March 30, 2010

Letter to Romenesko:

From DAVID CAY JOHNSTON: Alan Mutter has written a provocative post on the endowment model for financing journalism. Some thoughts:

First, very few charitable activities are 100% supported by endowment income. Endowments supplement, as with professors who get a premium salary and travel money because they hold an endowed chair, sometimes endowed by an individual or family, but often by subscription when, say, a class from a particular year raises money to endow a chair.

The endowed chair model deserves serious inquiry to determine if it can work as well for journalism. (BTW, there are fewer than 80,000 people, including freelancers, who are editors and reporters and commentators, the Current Population Survey shows.)

Second, we do not live in and do not face a world in which the economic model produces zero dollars for news.

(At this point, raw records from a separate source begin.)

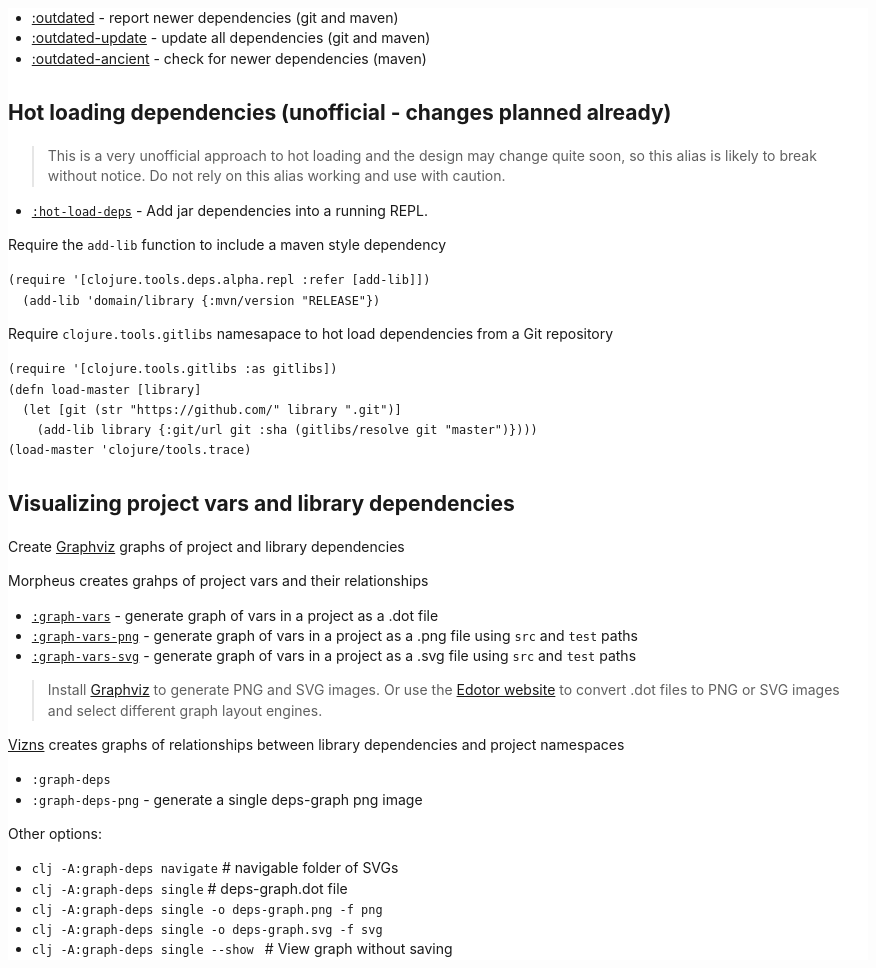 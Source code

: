 * [:outdated](https://github.com/Olical/depot) - report newer dependencies (git and maven)
* [:outdated-update](https://github.com/Olical/depot) - update all dependencies (git and maven)
* [:outdated-ancient](https://github.com/slipset/deps-ancient) - check for newer dependencies (maven)


## Hot loading dependencies (unofficial - changes planned already)
> This is a very unofficial approach to hot loading and the design may change quite soon, so this alias is likely to break without notice.  Do not rely on this alias working and use with caution.

* [`:hot-load-deps`](https://github.com/clojure/tools.deps.alpha) - Add jar dependencies into a running REPL.

Require the `add-lib` function to include a maven style dependency
```
(require '[clojure.tools.deps.alpha.repl :refer [add-lib]])
  (add-lib 'domain/library {:mvn/version "RELEASE"})
```

Require `clojure.tools.gitlibs` namesapace to hot load dependencies from a Git repository
```
(require '[clojure.tools.gitlibs :as gitlibs])
(defn load-master [library]
  (let [git (str "https://github.com/" library ".git")]
    (add-lib library {:git/url git :sha (gitlibs/resolve git "master")})))
(load-master 'clojure/tools.trace)
```

## Visualizing project vars and library dependencies
Create [Graphviz](https://www.graphviz.org/) graphs of project and library dependencies

Morpheus creates grahps of project vars and their relationships

* [`:graph-vars`](https://github.com/benedekfazekas/morpheus) - generate graph of vars in a project as a .dot file
* [`:graph-vars-png`](https://github.com/benedekfazekas/morpheus) - generate graph of vars in a project as a .png file using `src` and `test` paths
* [`:graph-vars-svg`](https://github.com/benedekfazekas/morpheus) - generate graph of vars in a project as a .svg file using `src` and `test` paths

> Install [Graphviz](https://www.graphviz.org/) to generate PNG and SVG images.  Or use the [Edotor website](https://edotor.net/) to convert .dot files to PNG or SVG images and select different graph layout engines.


[Vizns](https://github.com/SevereOverfl0w/vizns) creates graphs of relationships between library dependencies and project namespaces

* `:graph-deps`
* `:graph-deps-png` - generate a single deps-graph png image

Other options:
* `clj -A:graph-deps navigate`  # navigable folder of SVGs
* `clj -A:graph-deps single`    # deps-graph.dot file
* `clj -A:graph-deps single -o deps-graph.png -f png`
* `clj -A:graph-deps single -o deps-graph.svg -f svg`
* `clj -A:graph-deps single --show `  # View graph without saving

An $88 billion endowment is a bloated straw man.

The current economic model is the problem, not demand for news. Newspapers profit by connecting buyers and sellers (especially individuals through the highly profitable classified ads that Pulitzer called “mustard” because profits from these tiny seeds) and from image advertising.

The Internet reduces all sorts of intermediary costs, primarily affecting the connection aspect, not the image aspect, of print advertising.

Third, CNN, MSNBC and Fox “News” have found a way to develop serious subscription revenue. As cable channels they are financed partly with ads partly with fees paid by cable subscribers. Big money here, yet I see very little reporting and economic analysis by journalists generally and TV/media writers in particular on the economics of this and its cultural and political implications. Alan?

Fourth, some people pay hefty fees for their news — and high quality journalism. This is not necessarily good (see item 5 below).

For decades newspaper publishers have shortchanged their customers. Their de facto model is pay more and more for less and less. No successful business does that. When my tiny hotel management firm raises prices we give customers something (better soap, nicer towels) and we make sure they know that. The rise of monopoly newspapers resulted in outsize short-term profits that could not be sustained and encouraged cutting corners until no one could miss that the papers were literally smaller and their contents degraded, especially at papers that stupidly treated copy editors as a frill.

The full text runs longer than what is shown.